Ausfuhr von Kriegsmaterial: Jetzt muss das Volk entscheiden
Noch hätte das Referendumskomitee einen Monat Zeit, um die 50’000 benötigten Unterschriften zu sammeln. Doch schon jetzt hat es deutlich mehr Unterschriften beisammen, nämlich 62’000.
Es sei relativ einfach gewesen, sie zu sammeln, sagt Joris Fricker, Sekretär der Gruppe für eine Schweiz ohne Armee (GSoA). Sie ist organisatorisch federführend für das Referendum. «Das Thema Kriegsmaterial hat eine unglaubliche Aktualität. Die Menschen sind sehr gut informiert.» SP und GSoA sammelten deutlich über die Hälfte der Unterschriften.
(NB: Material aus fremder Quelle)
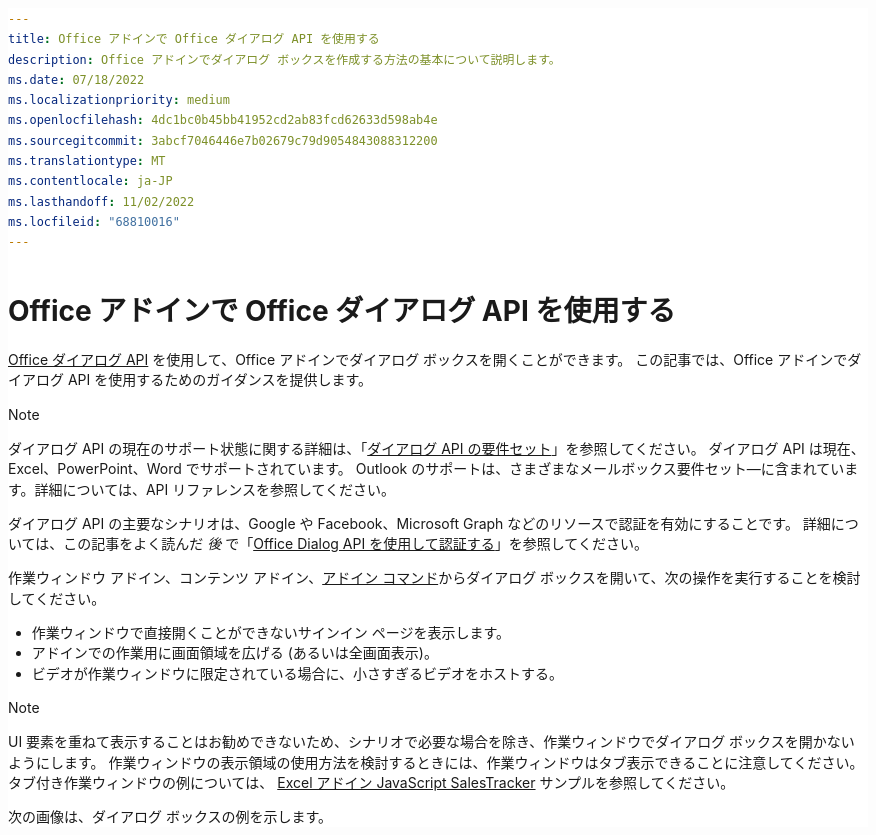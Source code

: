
 ```yaml
---
title: Office アドインで Office ダイアログ API を使用する
description: Office アドインでダイアログ ボックスを作成する方法の基本について説明します。
ms.date: 07/18/2022
ms.localizationpriority: medium
ms.openlocfilehash: 4dc1bc0b45bb41952cd2ab83fcd62633d598ab4e
ms.sourcegitcommit: 3abcf7046446e7b02679c79d9054843088312200
ms.translationtype: MT
ms.contentlocale: ja-JP
ms.lasthandoff: 11/02/2022
ms.locfileid: "68810016"
---
```

# <a name="use-the-office-dialog-api-in-office-add-ins"></a>Office アドインで Office ダイアログ API を使用する

[Office ダイアログ API](/javascript/api/office/office.ui) を使用して、Office アドインでダイアログ ボックスを開くことができます。 この記事では、Office アドインでダイアログ API を使用するためのガイダンスを提供します。

> [!NOTE]
> ダイアログ API の現在のサポート状態に関する詳細は、「[ダイアログ API の要件セット](/javascript/api/requirement-sets/common/dialog-api-requirement-sets)」を参照してください。 ダイアログ API は現在、Excel、PowerPoint、Word でサポートされています。 Outlook のサポートは、さまざまなメールボックス要件セット&mdash;に含まれています。詳細については、API リファレンスを参照してください。

ダイアログ API の主要なシナリオは、Google や Facebook、Microsoft Graph などのリソースで認証を有効にすることです。 詳細については、この記事をよく読んだ *後* で「[Office Dialog API を使用して認証する](auth-with-office-dialog-api.md)」を参照してください。

作業ウィンドウ アドイン、コンテンツ アドイン、[アドイン コマンド](../design/add-in-commands.md)からダイアログ ボックスを開いて、次の操作を実行することを検討してください。

- 作業ウィンドウで直接開くことができないサインイン ページを表示します。
- アドインでの作業用に画面領域を広げる (あるいは全画面表示)。
- ビデオが作業ウィンドウに限定されている場合に、小さすぎるビデオをホストする。

> [!NOTE]
> UI 要素を重ねて表示することはお勧めできないため、シナリオで必要な場合を除き、作業ウィンドウでダイアログ ボックスを開かないようにします。 作業ウィンドウの表示領域の使用方法を検討するときには、作業ウィンドウはタブ表示できることに注意してください。 タブ付き作業ウィンドウの例については、 [Excel アドイン JavaScript SalesTracker](https://github.com/OfficeDev/Excel-Add-in-JavaScript-SalesTracker) サンプルを参照してください。

次の画像は、ダイアログ ボックスの例を示します。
Es ist ein Punkt an der Revision des Gesetzes, der irritiert: Über drei Jahre lang suchte das Parlament nach Ausbruch des Krieges in der Ukraine nach Möglichkeiten, um Wiederausfuhren von Kriegsmaterial in die Ukraine zu ermöglichen. Dann lockerte es die Ausfuhr von Waffen tatsächlich. Nur: Ausgerechnet die Ukraine bleibt davon ausgenommen.
«Wie kann das nur sein? Das fragen sich heute breite Bevölkerungsgruppen», hält Fricker fest. «Es wird unsere Aufgabe sein, der Öffentlichkeit klarzumachen, dass es sich hier nicht um eine Lex Ukraine, sondern um eine reine Lex Rüstungsindustrie handelt.»
Entwicklungshilfe-Organisationen unterstützen Referendum
Es ist eine breite Allianz von 50 Organisationen um die GSoA und die drei Parteien SP, Grüne und EVP und deren Jungparteien, die das Referendum unterstützt. Zentral sind die verschiedenen Nichtregierungsorganisationen aus der Entwicklungshilfe wie Alliance Sud, Terre des hommes, Heks und Public Eye, aus der Asylpolitik wie die Schweizerische Flüchtlingshilfe und aus der Friedensbewegung. Die feministische Friedensorganisation Frieda, der Schweizerische Friedensrat und Femmes pour la Paix gehören dazu. Auch Kampagnenorganisationen wie Campax und WeCollect unterstützen das Referendum.
Es war eine bürgerliche Koalition aus Mitte, FDP und SVP, der es gelang, das Kriegsmaterialgesetz stark zu lockern. Ihr Ziel: die Schweizer Rüstungsindustrie zu retten.
Noch im Sommer 2023 standen SP, Mitte und FDP unmittelbar vor einem grossen Kompromiss zu einer sogenannten Lex Ukraine. Das Vorhaben scheiterte aber an zu vielen Extrawünschen aller Seiten. In der Folge wechselten Mitte und FDP die Richtung und schlugen sich auf die Seite der SVP. Um den Deal mit der Rechtspartei einzutüten, mussten die beiden Parteien allerdings die Ukraine fallen lassen.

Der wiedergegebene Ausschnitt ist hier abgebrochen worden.